> **What you have to do**
A picture should never appear in your copy. Transcribe the listing exactly from its first line through the line with "When the facets", both ends included.

^^^^^^^^^^^^^^^^

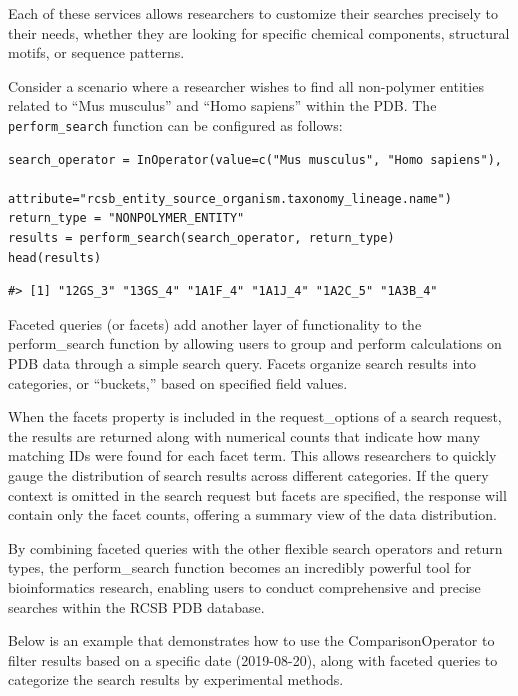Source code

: Each of these services allows researchers to customize their searches precisely to their needs, whether they are looking for specific chemical components, structural motifs, or sequence patterns.

Consider a scenario where a researcher wishes to find all non-polymer entities related to ``Mus musculus'' and ``Homo sapiens'' within the PDB. The \texttt{perform\_search} function can be configured as follows:

\begin{verbatim}
search_operator = InOperator(value=c("Mus musculus", "Homo sapiens"),
                             attribute="rcsb_entity_source_organism.taxonomy_lineage.name")
return_type = "NONPOLYMER_ENTITY"
results = perform_search(search_operator, return_type)
head(results)
\end{verbatim}

\begin{verbatim}
#> [1] "12GS_3" "13GS_4" "1A1F_4" "1A1J_4" "1A2C_5" "1A3B_4"
\end{verbatim}

Faceted queries (or facets) add another layer of functionality to the perform\_search function by allowing users to group and perform calculations on PDB data through a simple search query. Facets organize search results into categories, or ``buckets,'' based on specified field values.

When the facets property is included in the request\_options of a search request, the results are returned along with numerical counts that indicate how many matching IDs were found for each facet term. This allows researchers to quickly gauge the distribution of search results across different categories. If the query context is omitted in the search request but facets are specified, the response will contain only the facet counts, offering a summary view of the data distribution.

By combining faceted queries with the other flexible search operators and return types, the perform\_search function becomes an incredibly powerful tool for bioinformatics research, enabling users to conduct comprehensive and precise searches within the RCSB PDB database.

Below is an example that demonstrates how to use the ComparisonOperator to filter results based on a specific date (2019-08-20), along with faceted queries to categorize the search results by experimental methods.

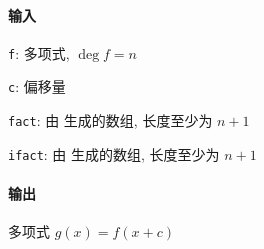 \paragraph{输入}

\verb|f|: 多项式, \(\deg f=n\)

\verb|c|: 偏移量

\verb|fact|: 由  生成的数组, 长度至少为 \(n+1\)

\verb|ifact|: 由  生成的数组, 长度至少为 \(n+1\)

\paragraph{输出}

多项式 \(g(x)=f(x+c)\)
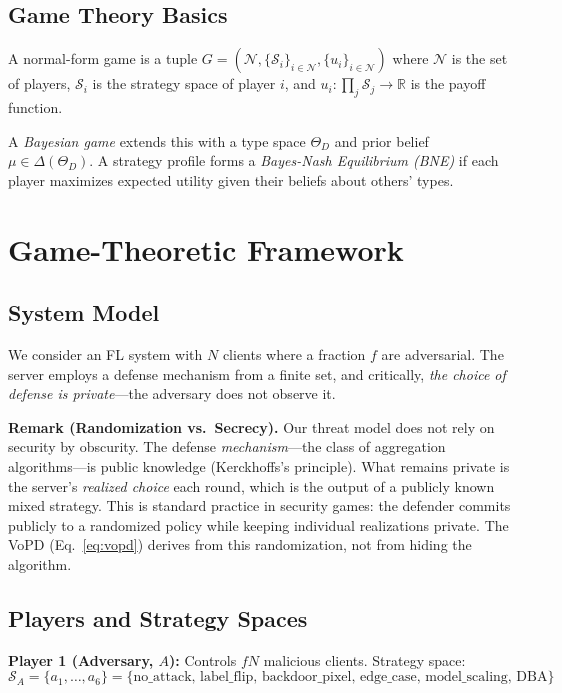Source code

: \documentclass{article}
\newcommand{\SA}{\mathcal{S}_A}
\newcommand{\ThetaD}{\Theta_D}
\begin{document}
\subsection{Game Theory Basics}

A normal-form game is a tuple $G = (\mathcal{N}, \{\mathcal{S}_i\}_{i \in \mathcal{N}}, \{u_i\}_{i \in \mathcal{N}})$ where $\mathcal{N}$ is the set of players, $\mathcal{S}_i$ is the strategy space of player $i$, and $u_i: \prod_j \mathcal{S}_j \to \mathbb{R}$ is the payoff function.

A \emph{Bayesian game} extends this with a type space $\ThetaD$ and prior belief $\mu \in \Delta(\ThetaD)$. A strategy profile forms a \emph{Bayes-Nash Equilibrium (BNE)} if each player maximizes expected utility given their beliefs about others' types.

\section{Game-Theoretic Framework}
\label{sec:framework}

\subsection{System Model}

We consider an FL system with $N$ clients where a fraction $f$ are adversarial. The server employs a defense mechanism from a finite set, and critically, \emph{the choice of defense is private}---the adversary does not observe it.

\textbf{Remark (Randomization vs.\ Secrecy).} Our threat model does not rely on security by obscurity. The defense \emph{mechanism}---the class of aggregation algorithms---is public knowledge (Kerckhoffs's principle). What remains private is the server's \emph{realized choice} each round, which is the output of a publicly known mixed strategy. This is standard practice in security games: the defender commits publicly to a randomized policy while keeping individual realizations private. The VoPD (Eq.~\ref{eq:vopd}) derives from this randomization, not from hiding the algorithm.

\subsection{Players and Strategy Spaces}

\textbf{Player 1 (Adversary, $A$):} Controls $fN$ malicious clients. Strategy space:
\begin{equation}
    \SA = \{a_1, \ldots, a_6\} = \{\text{no\_attack, label\_flip, backdoor\_pixel, edge\_case, model\_scaling, DBA}\}
\end{equation}
\end{document}
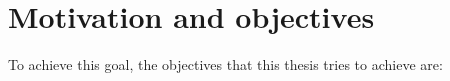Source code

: \section{Motivation and objectives} %
\label{sec:intro:motivation}




To achieve this goal, the objectives that this thesis tries to achieve are:

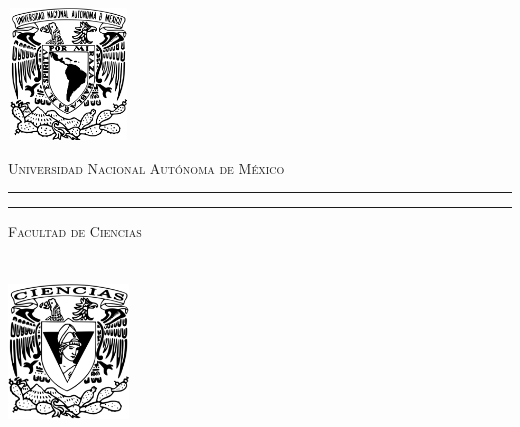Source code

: \begin{titlepage}
	\thispagestyle{empty}
	\begin{minipage}[c][0.17\textheight][c]{0.21\textwidth}
		\begin{center}
			\includegraphics[width=3.2cm, height=3.5cm]{resources/Logo_UNAM.png}
		\end{center}
	\end{minipage}
	\begin{minipage}[c][0.195\textheight][t]{0.75\textwidth}
		\begin{center}
			\vspace{0.3cm}
			\textsc{\large Universidad Nacional Aut\'onoma de M\'exico}\\[0.5cm]
			\vspace{0.3cm}
			\hrule height2.5pt
			\vspace{.2cm}
			\hrule height1pt
			\vspace{.8cm}
			\textsc{Facultad de Ciencias}\\[0.5cm] %
		\end{center}
	\end{minipage}
	
	\begin{minipage}[c][0.81\textheight][t]{0.21\textwidth}
		\vspace*{5mm}
		\begin{center}
			\hskip2.0mm
			\vrule width1pt height13cm 
			\vspace{5mm}
			\hskip2pt
			\vrule width2.5pt height13cm
			\hskip2mm
			\vrule width1pt height13cm \\
			\vspace{5mm}
			\includegraphics[height=4.0cm, width=3.2cm]{resources/Logo_FC.png}
		\end{center}
	\end{minipage}
	\begin{minipage}[c][0.81\textheight][t]{0.75\textwidth}
		\begin{center}
			\vspace{1cm}
			

\end{center}
\end{minipage}
\end{titlepage}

^^^^^^^^^^^^^^^^

> **Solved exercise**
Source code

: Each of these services allows researchers to customize their searches precisely to their needs, whether they are looking for specific chemical components, structural motifs, or sequence patterns.

Consider a scenario where a researcher wishes to find all non-polymer entities related to ``Mus musculus'' and ``Homo sapiens'' within the PDB. The \texttt{perform\_search} function can be configured as follows:

\begin{verbatim}
search_operator = InOperator(value=c("Mus musculus", "Homo sapiens"),
                             attribute="rcsb_entity_source_organism.taxonomy_lineage.name")
return_type = "NONPOLYMER_ENTITY"
results = perform_search(search_operator, return_type)
head(results)
\end{verbatim}

\begin{verbatim}
#> [1] "12GS_3" "13GS_4" "1A1F_4" "1A1J_4" "1A2C_5" "1A3B_4"
\end{verbatim}

Faceted queries (or facets) add another layer of functionality to the perform\_search function by allowing users to group and perform calculations on PDB data through a simple search query. Facets organize search results into categories, or ``buckets,'' based on specified field values.

When the facets property is included in the request\_options of a search request, the results are returned along with numerical counts that indicate how many matching IDs were found for each facet term. This allows researchers to quickly gauge the distribution of search results across different categories. If the query context is omitted in the search request but facets are specified, the response will contain only the facet counts, offering a summary view of the data distribution.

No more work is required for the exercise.